ページの本文です。
2025年2月14日更新
本学基幹研究院自然科学系飯田薫子教授がメンバーである、埼玉医科大学医学部中央研究施設の豊島秀男客員准教授、横尾友隆准教授、筑波大学医学医療系の島野仁教授、順天堂大学大学院医学研究科難病の診断と治療研究センターの岡﨑康司センター長、大阪大学大学院生命機能研究科の髙島成二教授らの共同研究グループは、消化管から分泌される生活習慣病に関連する液性因子を広く探索し、糖尿病治療の新たな候補分子としてインスリン分泌促進と膵β細胞(用語1)増殖促進の二つの作用を併せ持つ消化管由来ペプチドBetagenin(ベータジェニン)を発見しました。
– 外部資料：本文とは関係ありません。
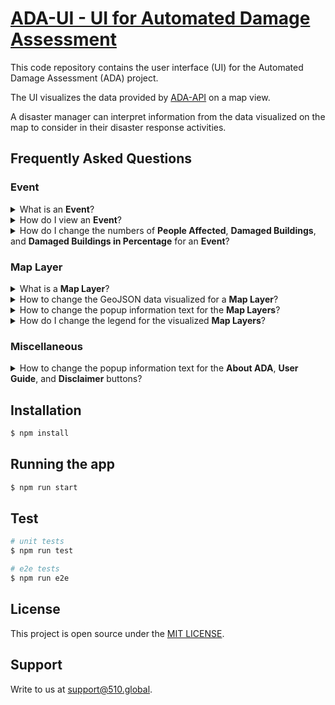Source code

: # [ADA-UI - UI for Automated Damage Assessment](https://ada.510.global/)

This code repository contains the user interface (UI) for the Automated Damage Assessment (ADA) project.

The UI visualizes the data provided by [ADA-API](https://github.com/rodekruis/ADA-API) on a map view.

A disaster manager can interpret information from the data visualized on the map to consider in their disaster response activities.

## Frequently Asked Questions

### Event

<details>
  <summary>What is an <b>Event</b>?</summary>
  <ul><li>An <b>Event</b> refers to a disaster event anywhere in the world. An event can be caused by conflicts, accidents, or nature. Event information can be <b>Restricted</b> (protected by an <b>Event Access Code</b>) or <b>Public</b> (accessible to anyone). An event is identified by an <b>Event Marker</b> on the <a href="https://ada.510.global/events">World View</a> map.</li></ul>
</details>

<details>
  <summary>How do I view an <b>Event</b>?</summary>
  <ul>
  <li>Click on the <b>Event Marker</b> to open the <b>Event Popup</b>.</li>
  <li>If the <b>Event</b> is <b>Public</b>, the <b>View Event</b> button will be clickable.</li>
  <li>If the <b>Event</b> is <b>Restricted</b>, type in the <b>Event Access Code</b>.</li>
  <li>Click on the <b>View Event</b> button.</li>
  <li>The application will show the <b>Event View</b> map.</li>
  </ul>
</details>

<details>
  <summary>How do I change the numbers of <b>People Affected</b>, <b>Damaged Buildings</b>, and <b>Damaged Buildings in Percentage</b> for an <b>Event</b>?</summary>
  <ul>
  <li>If you refer to the <b>Total Statistics</b> on the left side of the application which are shown under the <b>About ADA</b>, <b>User Guide</b>, and <b>Disclaimer</b> buttons,</li>
  <ul>
  <li>These numbers are from <code><a href="https://ada.510.global/api/swagger/#/event/EventController_findOne">GET /api/events/{id}</a></code>.</li>
  <li>To change these numbers, use <code><a href="https://ada.510.global/api/swagger/#/event/EventController_update">PATCH /api/events/{id}</a></code>.</li>
  </ul>
  <li>If you refer to the <b>Admin Level Statistics</b> on the map of the application which are shown in the admin area popups,</li>
  <ul>
  <li>These numbers are from <code><a href="https://ada.510.global/api/swagger/#/event-layer/EventController_readLayer">GET /api/events/{id}/layer/{name}</a></code>.</li>
  <li>To change these numbers, use <code><a href="https://ada.510.global/api/swagger/#/event-layer/EventController_createLayer">POST /api/events/{id}/layer/{name}</a></code>.</li>
  </ul>
  </ul>
</details>

### Map Layer

<details>
  <summary>What is a <b>Map Layer</b>?</summary>
  <ul>
  <li>A <b>Map Layer</b> is <a href="https://geojson.org/">GeoJSON</a> information of an <b>Event</b> which can be visualized on the <b>Event View</b> map.</li>
  <li>Examples of map layers are administrative boundaries, wealth index, population density, assessment area, building and building damage.</li>
  <li>A map layer can contain extra support information to be shown in information popups.</li>
  </ul>
</details>

<details>
  <summary>How to change the GeoJSON data visualized for a <b>Map Layer</b>?</summary>
  <ul>
  <li>This data is from <code>geojson</code> of <code><a href="https://ada.510.global/api/swagger/#/event-layer/EventController_readLayer">GET /api/events/{id}/layer/{name}</a></code>.</li>
  <li>An example of a valid GeoJSON for administrative boundaries is,

```json
{
    "type": "FeatureCollection",
    "features": [
        {
            "type": "Feature",
            "properties": {
                "building_damage": 123,
                "building_damage_percentage": 0.45,
                "people_affected": 6789
            },
            "geometry": {
                "type": "MultiPolygon",
                "coordinates": [
                    [
                        [
                            [95, 216],
                            [241, 253],
                            [175, 138],
                            [95, 216]
                        ]
                    ]
                ]
            }
        }
    ]
}
```

  </li>
  <li>Note that <code>properties</code> contain the keys <code>building_damage</code>, <code>building_damage_percentage</code>, and <code>people_affected</code>. These numbers are shown in the admin area popup and are used to shade the admin areas.</li>
  <li>To change this data update <code>geojson</code> using <code><a href="https://ada.510.global/api/swagger/#/event-layer/EventController_createLayer">POST /api/events/{id}/layer/{name}</a></code>.</li>
  </ul>
</details>

<details>
  <summary>How to change the popup information text for the <b>Map Layers</b>?</summary>
  <ul>
  <li>This data is from <code>information</code> of <code><a href="https://ada.510.global/api/swagger/#/event-layer/EventController_readLayer">GET /api/events/{id}/layer/{name}</a></code>.</li>
  <li>The value for <code>information</code> can be plain string or <a href="https://www.markdownguide.org/cheat-sheet/">Markdown</a>.</li>
  <li>To change this data update <code>information</code> using <code><a href="https://ada.510.global/api/swagger/#/event-layer/EventController_createLayer">POST /api/events/{id}/layer/{name}</a></code>.</li>
  <li>NOTE: <code>information</code> for administrative boundary map layers are not used in ADA-UI.</li>
  </ul>
</details>

<details>
  <summary>How do I change the legend for the visualized <b>Map Layers</b>?</summary>
  <ul>
  <li>A legend is shown for each <b>Map Layer</b> visualized on the <b>Event View</b> map.</li>
  <li>Map Layers assessment area, wealth index, and population density have pre-defined static legends.</li>
  <li>Map Layers with buildings are also static but are grouped together for better readability.</li>
  <li>Map Layers that show admin level properties are calculated using <code>properties</code> in their <code>geojson</code> values.</li>
  <li>The following assumptions are taken to generate legible legends,</li>
  <ul>
  <li>Minimum value is 0.</li>
  <li>Maximum value is the largest property value found in <code>geojson</code>. The lowest possible maximum value is programmatically restricted to 1.</li>
  <li>5 linearly divided categories are generated using the maximum value. For example, a maximum value of <b>2</b> will generate the categories, <code>[ 0 - 0.4, 0.4 - 0.8, 0.8 - 1.2, 1.2 - 1.6, 1.6+ ]</code>.</li>
  </ul>
  </ul>
</details>

### Miscellaneous

<details>
  <summary>How to change the popup information text for the <b>About ADA</b>, <b>User Guide</b>, and <b>Disclaimer</b> buttons?</summary>
  <ul>
  <li>The information shown in these popups are from markdown assets within this repository.</li>
  <li>They are stored in <code><a href="https://github.com/rodekruis/ADA-UI/tree/main/src/assets/markdown">src/assets/markdown</a></code> directory.</li>
  <li>Change the content of these assets and rebuild the ADA-UI to effect any changes. A merge into <a href=https://github.com/rodekruis/ADA-UI/tree/main">main</a> branch with commit prefix <code>feat</code> or <code>fix</code> will trigger a rebuild via continuous deployment.</li>
  </ul>
</details>

## Installation

```bash
$ npm install
```

## Running the app

```bash
$ npm run start
```

## Test

```bash
# unit tests
$ npm run test

# e2e tests
$ npm run e2e
```

## License

This project is open source under the [MIT LICENSE](./LICENSE).

## Support

Write to us at [support@510.global](mailto:support@510.global).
Betageninは動物モデルで糖尿病を改善する効果があり、その作用機序を詳細に解析すると重要なことに、糖尿病によって減少した膵β細胞を再生することが明らかとなり、長期的な血糖コントロールを改善する画期的な治療法につながる可能性があります。
本研究成果は、Journal of Biological Chemistryのオンライン版に2025年1月16日(木)付で公開されました。
糖尿病はインスリンの絶対的、相対的な作用不足により発症します。インスリンは、膵β細胞から分泌される血糖を低下させる唯一のホルモンです。1型糖尿病は自己免疫的機序によって膵β細胞が絶対的に減少し、2型糖尿病は膵β細胞が相対的に減少し十分なインスリンが分泌されず、血糖値が上昇する事が知られています。
糖尿病の臨床では、経過と共に膵β細胞からのインスリン分泌能が低下することが病態悪化の大きな要因の一つであると考えられています。現在、膵β細胞からのインスリン分泌を増加させる治療薬が臨床で使用されています。一方、現在までに膵β細胞の量を増やし、インスリン産生を促進させる治療法は確立されていません。近年、インクレチン(用語2)関連製剤が糖尿病治療薬として大きな成功を収めていますが、インスリン分泌能の維持、膵β細胞の保護作用について結論は出ていません。
(1)膵β細胞:膵臓ランゲルハンス島にあり、インスリンを合成?分泌する細胞のこと。